Buick Is Toast: 2023 Starts off Bad
We’ve covered Buick’s tenuous place among the General Motors juggernaut of brands before. It leads GM’s Chinese zeitgeist, leading all of the automakers’ brands. But here in the U.S., it’s like a tire with a leak, slowly deflating its sales as it stands firm in China. So what’s GM doing with the brand?
How bad are the Buick sales figures?
Since 2021, the company has seen sales fall off a cliff by almost 50%. As Autoweek points out, in that same period Chevrolet saw sales dip by 3.9%. Bookended by Cadillac, it has seen a dip of 0.3% in the same period. So at one end is an under four percent dip, and at the other end is an imperceptible dip. In the middle is Buick, down by 47.2%.
To help both Buick and GMC sales, most of those two brands are dualed, meaning combined they sell at single dealerships. The automaker has pronounced it will be all-electric by 2030. So, as GM did with its Cadillac dealers, it is offering dealerships the option to beg out, and not invest in what GM sees as necessary to address electric-powered Buick sales and service.
How will GM increase profits from Buick?
So those that choose to pass, GM will provide a buyout. For Cadillac dealers, more than a third of dealers chose to take the buyout. For them, it was necessary to fork over $200,000 to upgrade facilities including education for service techs, in order to keep their GM dealership.
The company has 2,000 U.S. dealerships. Combined, they sold 86,000 cars in 2022. BMW has 350 U.S. dealers, and they sold 254,000. Want more?
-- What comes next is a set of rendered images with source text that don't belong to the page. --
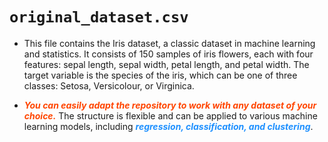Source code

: # `original_dataset.csv`

- This file contains the Iris dataset, a classic dataset in machine learning and statistics. It consists of 150 samples of iris flowers, each with four features: sepal length, sepal width, petal length, and petal width. The target variable is the species of the iris, which can be one of three classes: Setosa, Versicolour, or Virginica.


- <span style="color: #FF4500;">***You can easily adapt the repository to work with any dataset of your choice.***</span> The structure is flexible and can be applied to various machine learning models, including <span style="color: #1E90FF;">***regression, classification, and clustering***</span>. 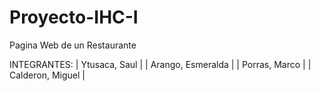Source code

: # Proyecto-IHC-I

Pagina Web de un Restaurante

INTEGRANTES:
|   Ytusaca, Saul     |
|   Arango, Esmeralda |
|   Porras, Marco     |
|   Calderon, Miguel  |
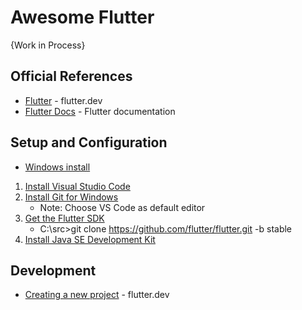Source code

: # Awesome Flutter

{Work in Process}

## Official References
* [Flutter](https://flutter.dev/) - flutter.dev
* [Flutter Docs](https://flutter.dev/docs) - Flutter documentation



## Setup and Configuration
* [Windows install](https://flutter.dev/docs/get-started/install/windows)
1. [Install Visual Studio Code](https://code.visualstudio.com)
1. [Install Git for Windows](https://git-scm.com/download/win)
    * Note: Choose VS Code as default editor
1. [Get the Flutter SDK](https://flutter.dev/docs/get-started/install/windows#get-the-flutter-sdk)
    * C:\src>git clone https://github.com/flutter/flutter.git -b stable
1. [Install Java SE Development Kit](https://www.oracle.com/java/technologies/javase-jdk15-downloads.html)

## Development
* [Creating a new project](https://flutter.dev/docs/development/tools/vs-code#creating-projects) - flutter.dev
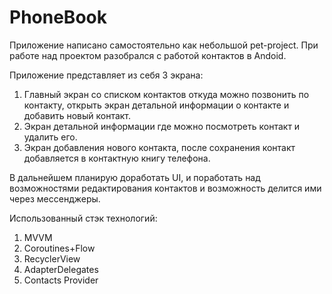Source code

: # PhoneBook

Приложение написано самостоятельно как небольшой pet-project. При работе над проектом разобрался с работой контактов в Andoid. 

Приложение представляет из себя 3 экрана:
1. Главный экран со списком контактов откуда можно позвонить по контакту, открыть экран детальной информации о контакте и добавить новый контакт.
2. Экран детальной информации где можно посмотреть контакт и удалить его.
3. Экран добавления нового контакта, после сохранения контакт добавляется в контактную книгу телефона.

В дальнейшем планирую доработать UI, и поработать над возможностями редактирования контактов и возможность делится ими через мессенджеры. 

Использованный стэк технологий:

1. MVVM
2. Coroutines+Flow
3. RecyclerView
4. AdapterDelegates
5. Contacts Provider
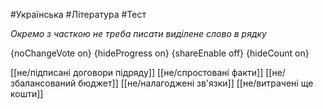 #Українська #Література #Тест

*Окремо з часткою не треба писати виділене слово в рядку*

{noChangeVote on}
{hideProgress on}
{shareEnable off}
{hideCount on}

[[не/підписані договори підряду]]
[[не/спростовані факти]]
[[не/збалансований бюджет]]
[[не/налагоджені зв'язки]]
[[не/витрачені ще кошти]]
Audi has 325 dealerships in the U.S. They sold almost 150,000 Audis last year. You can see that the automaker, with exponentially more shops, is selling exponentially fewer Buicks compared to these other brands.
What does Buick sell here, and what sells in China?
Right now, Buick builds the Encore GX in South Korea and the Envision in China. The only other Buick, the Enclave, is assembled in Michigan. Its proposed Electra EV sedan, which it calls a crossover, but is definitely a lifted sedan, needs a plant to produce it. As zoomy as the concept is, we expect, as is usual with GM, for it to be far more pedestrian.
Nonetheless, as coupes and sedans in the U.S. have been abandoned by manufacturers, it’s doubtful the Electra gets sold here. Instead, it is a Chinese-only vehicle. So this is yet, another model made in Asia. At some point, there is a situation of diminishing returns when three out of four of your vehicles come from Asia. That, combined with its diminishing sales here, spells doom for Buick. There is no reason for it to exist within the GM universe.
Within the GM major-domo stewardship of Buick, diminishing returns means Buick’s days marketed in the U.S. are coming to an end. It’s truly unfortunate, but the auto industry is going through massive reorganization in light of the EV revolution. Buick will be its latest victim, but only here.